Segment Start: PROVIDED DATA

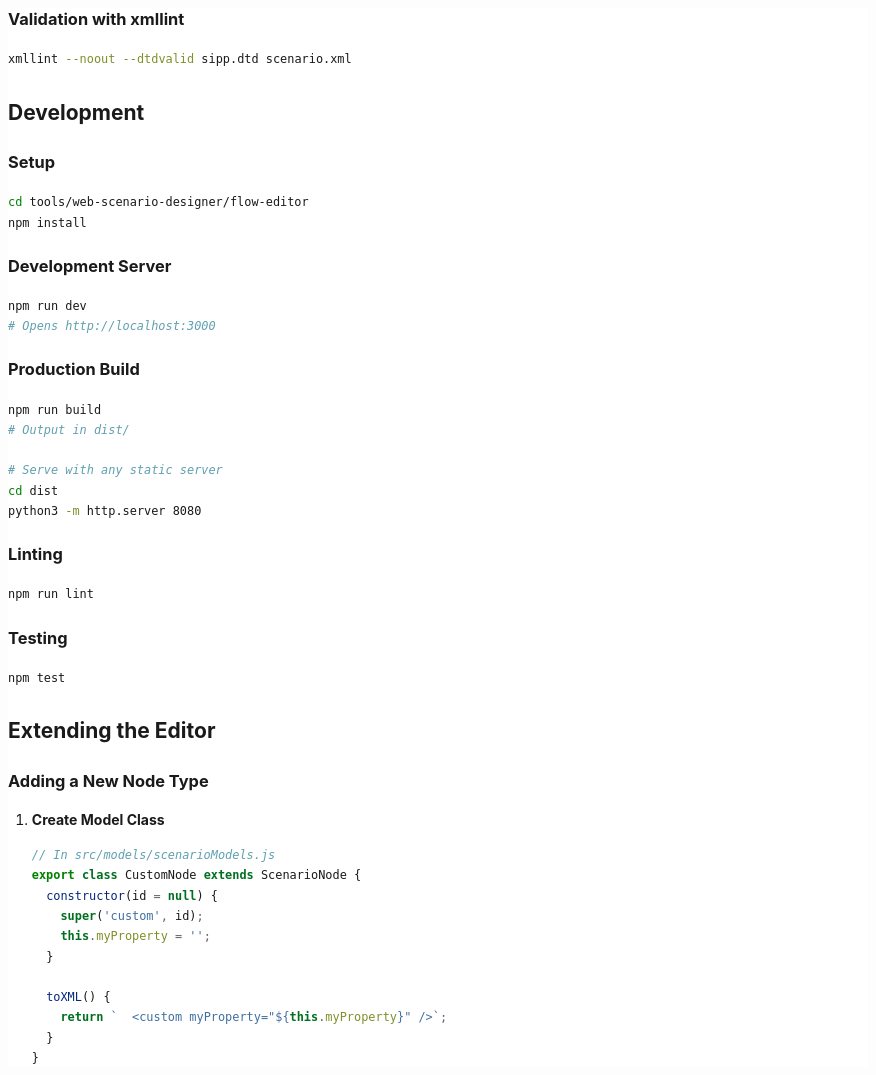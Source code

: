 ### Validation with xmllint

```bash
xmllint --noout --dtdvalid sipp.dtd scenario.xml
```

## Development

### Setup

```bash
cd tools/web-scenario-designer/flow-editor
npm install
```

### Development Server

```bash
npm run dev
# Opens http://localhost:3000
```

### Production Build

```bash
npm run build
# Output in dist/

# Serve with any static server
cd dist
python3 -m http.server 8080
```

### Linting

```bash
npm run lint
```

### Testing

```bash
npm test
```

## Extending the Editor

### Adding a New Node Type

1. **Create Model Class**
   ```javascript
   // In src/models/scenarioModels.js
   export class CustomNode extends ScenarioNode {
     constructor(id = null) {
       super('custom', id);
       this.myProperty = '';
     }
     
     toXML() {
       return `  <custom myProperty="${this.myProperty}" />`;
     }
   }
   ```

Segment End: PROVIDED DATA

▶ _WHAT THE EXERCISE ASKS_: When a line contains the string "myProperty", copy it from the records.

▶ _OUTPUT BELOW_:
       this.myProperty = '';
       return `  <custom myProperty="${this.myProperty}" />`;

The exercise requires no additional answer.